Here, the signals are mixed. On the positive side, acting through international standard-setting bodies like the Basel Committee on Banking Supervision (BCBS) and the Financial Stability Board (FSB), in the decade since the financial crisis began, national regulators have cooperated to elevate the capital and liquidity standards for the largest, cross-border players—the global systemically important banks (G-SIBs). They have also made considerable progress in identifying and measuring shadow banking activity (see the latest FSB report). At the same time, the falling cost of cross-border transactions—supported by rapid technological gains—is motivating financial firms to seek business opportunities in any jurisdiction where they can find them. Finally, within the euro area, policymakers have made some progress toward a banking union (albeit, without a common deposit insurance scheme and adequate resolution funding).

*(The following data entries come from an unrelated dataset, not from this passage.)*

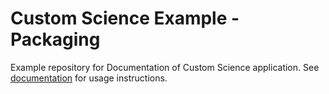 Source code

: # Custom Science Example - Packaging

Example repository for Documentation of Custom Science application. See [documentation](http://developers.keboola.com/extend/custom-science/quick-start/#package-example) for usage instructions.
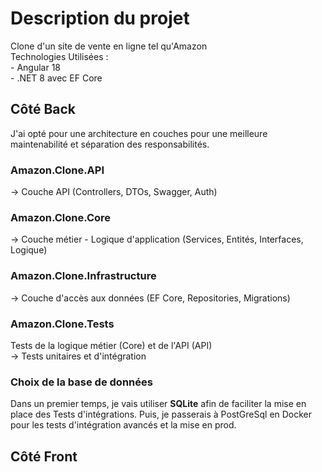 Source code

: # Description du projet
Clone d'un site de vente en ligne tel qu'Amazon      
Technologies Utilisées :      
    - Angular 18    
    - .NET 8 avec EF Core 

## Côté Back
J'ai opté pour une architecture en couches pour une meilleure maintenabilité et séparation
des responsabilités.

### Amazon.Clone.API          
→ Couche API (Controllers, DTOs, Swagger, Auth)
### Amazon.Clone.Core         
→ Couche métier - Logique d'application (Services, Entités, Interfaces, Logique)
### Amazon.Clone.Infrastructure 
→ Couche d'accès aux données (EF Core, Repositories, Migrations)
### Amazon.Clone.Tests     
Tests de la logique métier (Core) et de l'API (API)     
→ Tests unitaires et d'intégration    

### Choix de la base de données

Dans un premier temps, je vais utiliser **SQLite** afin de faciliter la mise en place des Tests d'intégrations.
Puis, je passerais à PostGreSql en Docker pour les tests d'intégration avancés et la mise en prod.



## Côté Front



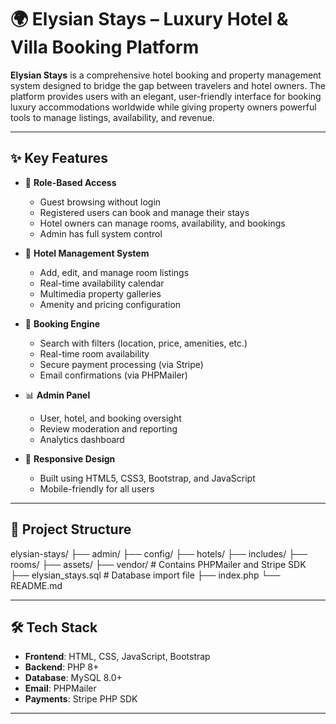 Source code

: # 🌍 Elysian Stays – Luxury Hotel & Villa Booking Platform

**Elysian Stays** is a comprehensive hotel booking and property management system designed to bridge the gap between travelers and hotel owners. The platform provides users with an elegant, user-friendly interface for booking luxury accommodations worldwide while giving property owners powerful tools to manage listings, availability, and revenue.

---

## ✨ Key Features

- 🔐 **Role-Based Access**
  - Guest browsing without login
  - Registered users can book and manage their stays
  - Hotel owners can manage rooms, availability, and bookings
  - Admin has full system control

- 🏨 **Hotel Management System**
  - Add, edit, and manage room listings
  - Real-time availability calendar
  - Multimedia property galleries
  - Amenity and pricing configuration

- 🧾 **Booking Engine**
  - Search with filters (location, price, amenities, etc.)
  - Real-time room availability
  - Secure payment processing (via Stripe)
  - Email confirmations (via PHPMailer)

- 📊 **Admin Panel**
  - User, hotel, and booking oversight
  - Review moderation and reporting
  - Analytics dashboard

- 📱 **Responsive Design**
  - Built using HTML5, CSS3, Bootstrap, and JavaScript
  - Mobile-friendly for all users

---

## 📁 Project Structure
elysian-stays/ ├── admin/ ├── config/ ├── hotels/ ├── includes/ ├── rooms/ ├── assets/ ├── vendor/ # Contains PHPMailer and Stripe SDK ├── elysian_stays.sql # Database import file ├── index.php └── README.md


---

## 🛠️ Tech Stack

- **Frontend**: HTML, CSS, JavaScript, Bootstrap
- **Backend**: PHP 8+
- **Database**: MySQL 8.0+
- **Email**: PHPMailer
- **Payments**: Stripe PHP SDK

---


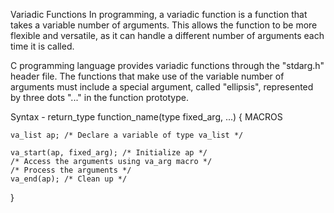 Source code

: Variadic Functions
In programming, a variadic function is a function that takes a variable number of arguments. This allows the function to be more flexible and versatile, as it can handle a different number of arguments each time it is called.

C programming language provides variadic functions through the "stdarg.h" header file. The functions that make use of the variable number of arguments must include a special argument, called "ellipsis", represented by three dots "..." in the function prototype.

Syntax - return_type function_name(type fixed_arg, ...)
{
	MACROS

    va_list ap; /* Declare a variable of type va_list */

    va_start(ap, fixed_arg); /* Initialize ap */
    /* Access the arguments using va_arg macro */
    /* Process the arguments */
    va_end(ap); /* Clean up */
}

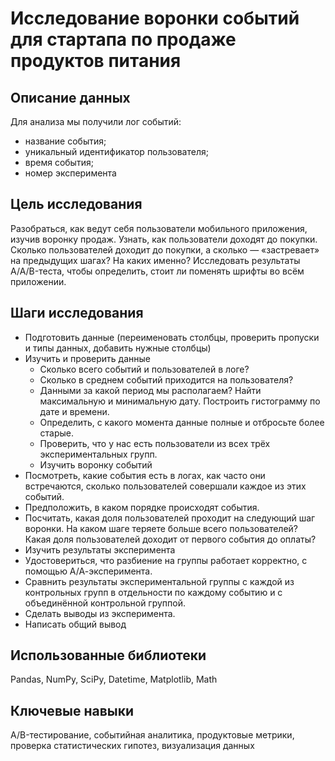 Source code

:# Исследование воронки событий для стартапа по продаже продуктов питания

## Описание данных

Для анализа мы получили лог событий:

- название события;
- уникальный идентификатор пользователя;
- время события;
- номер эксперимента


## Цель исследования

Разобраться, как ведут себя пользователи мобильного приложения, изучив воронку продаж. Узнать, как пользователи доходят до покупки. Сколько пользователей доходит до покупки, а сколько — «застревает» на предыдущих шагах? На каких именно? Исследовать результаты A/A/B-теста, чтобы определить, стоит ли поменять шрифты во всём приложении.


## Шаги исследования

- Подготовить данные (переименовать столбцы, проверить пропуски и типы данных, добавить нужные столбцы)
- Изучить и проверить данные
   - Сколько всего событий и пользователей в логе?
   - Сколько в среднем событий приходится на пользователя?
   - Данными за какой период мы располагаем? Найти максимальную и минимальную дату. Построить гистограмму по дате и времени.
   - Определить, с какого момента данные полные и отбросьте более старые.
   - Проверить, что у нас есть пользователи из всех трёх экспериментальных групп.
   - Изучить воронку событий
- Посмотреть, какие события есть в логах, как часто они встречаются, сколько пользователей совершали каждое из этих событий.
- Предположить, в каком порядке происходят события.
- Посчитать, какая доля пользователей проходит на следующий шаг воронки. На каком шаге теряете больше всего пользователей? Какая доля пользователей доходит от первого события до оплаты?
- Изучить результаты эксперимента
- Удостовериться, что разбиение на группы работает корректно, с помощью А/А-эксперимента.
- Сравнить результаты экспериментальной группы с каждой из контрольных групп в отдельности по каждому событию и с объединённой контрольной группой.
- Сделать выводы из эксперимента.
- Написать общий вывод


## Использованные библиотеки

Pandas, NumPy, SciPy, Datetime, Matplotlib, Math


## Ключевые навыки

A/B-тестирование, событийная аналитика, продуктовые метрики, проверка статистических гипотез, визуализация данных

Nonetheless, as we have argued in the past, the danger of financial fragmentation persists. Regulators cannot be confident that the capital, liquidity, and resolution arrangements in place today are sufficient to prevent another crisis. And, because problems can spread rapidly across borders in an integrated world, the financial trilemma tells us that national regulators must care deeply about the resilience of others’ financial systems. They also need to know if innovations elsewhere will allow firms to circumvent common rules. Consequently, greater cooperation and information sharing will almost surely be needed just to maintain the status quo of high integration.
Considering its long-run benefits, we hope that the financial trilemma will be resolved in favor of more, not less, financial integration. But, if coordination turns out to be inadequate, or if the relevant information about other jurisdictions proves difficult to verify, then the instinct will be to retreat. We are already starting to see this withdrawal as authorities require that otherwise global firms ring-fence their assets, capital and liquidity inside national borders. Should that continue, it would be a sadly inefficient way to resolve Mervyn King’s paradox.